At times this pregnancy feels unreal even as I see my belly grow and can now feel the baby move. If "blurble" were a feeling that is exactly how it feels when she moves. Seeing her in the ultrasound really helped make it seem more real. I was awed as I saw her tiny form move and had to laugh as I saw her stick her thumb in her mouth while hooking her pointer finger over her nose. For the longest time I sucked my thumb just like that and thought as I watched her "like mother like daughter".

It still feels odd to me to think of having a child and to say things like "my daughter". I bought some baby things the other day and as I held the tiny little "onesies" and folded them to put away it was an amazing feeling to think that someday soon they would be filled by her little body. Even more amazing was looking at the size of newborn diapers and to think that at one time my butt once fit into something that tiny!
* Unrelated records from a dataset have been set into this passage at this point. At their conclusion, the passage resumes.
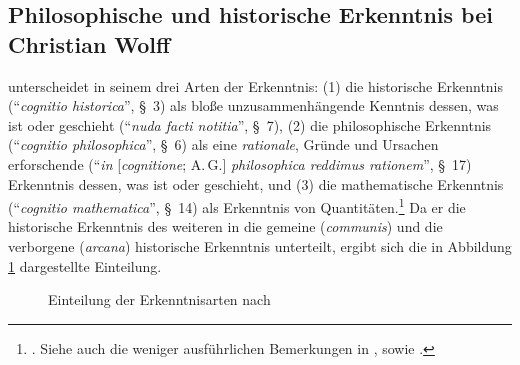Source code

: \subsection{Philosophische und historische Erkenntnis bei
Christian Wolff}\label{paragraph:wolffswarnung}
 unterscheidet in seinem
 drei Arten der
Erkenntnis: (1) die historische Erkenntnis (\enquote{\emph{cognitio historica}},
\S~3) als bloße unzusammenhängende Kenntnis dessen, was ist oder geschieht
(\enquote{\emph{nuda facti notitia}}, \S~7), (2) die philosophische Erkenntnis
(\enquote{\emph{cognitio philosophica}}, \S~6) als eine \emph{rationale}, Gründe
und Ursachen erforschende (\enquote{\emph{in} [\emph{cognitione}; A.\,G.]
\emph{philosophica reddimus rationem}}, \S~17) Erkenntnis dessen, was ist oder
geschieht, und (3) die mathematische Erkenntnis (\enquote{\emph{cognitio
mathematica}}, \S~14) als Erkenntnis von
Quantitäten.\footnote{\cite[Vgl.][Cap.I.
De triplici cognitione
humana]{Wolff:Discursuspraeliminarisdephilosophiaingenere1996}. Siehe auch die
weniger ausführlichen Bemerkungen in
\cite[][Vorbericht]{Wolff:VernuenftigeGedankenvondenKraeftendesmenschlichenVerstandesundihremrichtigenGebraucheinErkenntnisderWahrheit1978},
sowie
\cite[][Praefatio]{Wolff:Cogitationesrationalesdeviribusintellectushumani1983}.}
Da er die historische Erkenntnis des weiteren in die gemeine (\emph{communis})
und die verborgene (\emph{arcana}) historische Erkenntnis unterteilt, ergibt
sich die in Abbildung \ref{abbildung:ZeichnungErkenntnisartennachWolff.pdf}
dargestellte Einteilung.

\begin{figure}[htb]
\begin{minipage}[t]{\textwidth}
\centering
{}
  \caption{Einteilung der Erkenntnisarten nach
  }\label{abbildung:ZeichnungErkenntnisartennachWolff.pdf}
\end{minipage}
\end{figure}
Being a single mom scares me at times. I wonder how I am going to do it financially, emotionally, physically etc... The baby's father is not a part of this. He does not even know I am pregnant. I lived with him briefly but as time went on his alcoholism became more apparent and he became more and more emotionally and verbally abusive. I was very concerned that it would lead to physical violence after he shoved me against a wall with a mattress the day we moved to another condo and threw one of my possessions across a room. I knew I had to leave. I am not sure what to tell my wee one about her father yet. I have decided in my heart not to bad-mouth him to my child but to allow her to ask questions and answer them as honestly as I can. How do you tell your daughter that her father doesn't care about her mother and that he would have been just as happy to see her miscarry if he knew she was pregnant?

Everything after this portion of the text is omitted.